> _Exercise goal_:
Say how many lines of the records include the string "length". Nothing else belongs in the answer.

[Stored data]
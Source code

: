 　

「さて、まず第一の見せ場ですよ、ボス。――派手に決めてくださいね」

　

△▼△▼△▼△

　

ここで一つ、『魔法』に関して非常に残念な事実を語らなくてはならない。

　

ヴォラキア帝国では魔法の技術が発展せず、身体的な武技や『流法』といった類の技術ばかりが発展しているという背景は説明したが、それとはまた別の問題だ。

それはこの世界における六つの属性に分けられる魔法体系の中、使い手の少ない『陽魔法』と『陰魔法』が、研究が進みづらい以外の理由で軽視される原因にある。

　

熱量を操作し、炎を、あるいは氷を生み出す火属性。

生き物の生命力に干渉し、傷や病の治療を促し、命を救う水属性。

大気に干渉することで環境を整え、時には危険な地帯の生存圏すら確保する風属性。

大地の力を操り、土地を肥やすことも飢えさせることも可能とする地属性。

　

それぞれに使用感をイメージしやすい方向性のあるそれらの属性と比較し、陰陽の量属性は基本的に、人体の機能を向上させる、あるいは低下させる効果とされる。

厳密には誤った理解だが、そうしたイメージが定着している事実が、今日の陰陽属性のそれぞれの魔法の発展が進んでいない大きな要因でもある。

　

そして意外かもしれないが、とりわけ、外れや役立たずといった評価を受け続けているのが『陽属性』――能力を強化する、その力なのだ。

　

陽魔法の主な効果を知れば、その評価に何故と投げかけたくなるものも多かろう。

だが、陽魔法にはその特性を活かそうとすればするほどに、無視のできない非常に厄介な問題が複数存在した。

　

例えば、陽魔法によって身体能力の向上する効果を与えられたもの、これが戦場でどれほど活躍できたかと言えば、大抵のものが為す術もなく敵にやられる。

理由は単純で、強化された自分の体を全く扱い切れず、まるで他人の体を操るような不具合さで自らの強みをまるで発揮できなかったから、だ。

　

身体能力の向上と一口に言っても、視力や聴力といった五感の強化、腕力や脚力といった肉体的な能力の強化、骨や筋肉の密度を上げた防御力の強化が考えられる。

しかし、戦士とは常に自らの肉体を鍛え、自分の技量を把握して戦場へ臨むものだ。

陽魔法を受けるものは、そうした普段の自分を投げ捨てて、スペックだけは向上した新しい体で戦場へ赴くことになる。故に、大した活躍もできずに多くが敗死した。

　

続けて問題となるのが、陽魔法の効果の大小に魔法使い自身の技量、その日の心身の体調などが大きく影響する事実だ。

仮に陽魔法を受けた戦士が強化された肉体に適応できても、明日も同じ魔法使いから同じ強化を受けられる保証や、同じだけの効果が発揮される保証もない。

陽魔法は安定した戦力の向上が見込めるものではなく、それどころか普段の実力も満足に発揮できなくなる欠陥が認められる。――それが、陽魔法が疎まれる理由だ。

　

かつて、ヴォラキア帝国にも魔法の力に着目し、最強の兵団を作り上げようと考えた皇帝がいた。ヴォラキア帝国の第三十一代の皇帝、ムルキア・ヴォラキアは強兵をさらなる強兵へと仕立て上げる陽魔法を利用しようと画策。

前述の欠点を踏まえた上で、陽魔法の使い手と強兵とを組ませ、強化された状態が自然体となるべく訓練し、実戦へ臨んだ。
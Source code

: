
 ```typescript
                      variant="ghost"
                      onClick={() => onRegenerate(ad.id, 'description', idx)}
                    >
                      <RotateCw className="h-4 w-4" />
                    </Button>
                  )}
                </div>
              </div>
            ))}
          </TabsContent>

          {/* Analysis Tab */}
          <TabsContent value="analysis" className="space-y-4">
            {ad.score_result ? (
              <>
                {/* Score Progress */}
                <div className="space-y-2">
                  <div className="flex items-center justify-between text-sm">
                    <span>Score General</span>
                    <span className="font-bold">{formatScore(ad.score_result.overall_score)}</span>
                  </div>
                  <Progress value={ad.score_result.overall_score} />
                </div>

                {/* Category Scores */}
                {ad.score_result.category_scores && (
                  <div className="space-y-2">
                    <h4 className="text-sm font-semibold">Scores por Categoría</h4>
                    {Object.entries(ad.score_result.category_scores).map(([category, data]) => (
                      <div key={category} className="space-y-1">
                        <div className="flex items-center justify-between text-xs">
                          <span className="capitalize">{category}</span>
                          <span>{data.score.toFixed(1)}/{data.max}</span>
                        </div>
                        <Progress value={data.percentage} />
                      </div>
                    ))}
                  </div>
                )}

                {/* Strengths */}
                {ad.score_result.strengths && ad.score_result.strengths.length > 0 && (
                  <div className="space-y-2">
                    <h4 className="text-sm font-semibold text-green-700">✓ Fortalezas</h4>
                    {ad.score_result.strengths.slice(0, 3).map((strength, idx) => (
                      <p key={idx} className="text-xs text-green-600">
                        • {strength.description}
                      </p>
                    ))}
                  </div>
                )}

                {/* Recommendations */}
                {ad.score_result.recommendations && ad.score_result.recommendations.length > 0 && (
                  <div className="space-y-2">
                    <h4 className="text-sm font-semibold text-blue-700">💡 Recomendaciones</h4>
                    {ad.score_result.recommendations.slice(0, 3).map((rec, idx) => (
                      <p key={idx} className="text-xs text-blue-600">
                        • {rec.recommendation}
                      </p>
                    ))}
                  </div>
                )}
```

> _Result for this exercise_:
2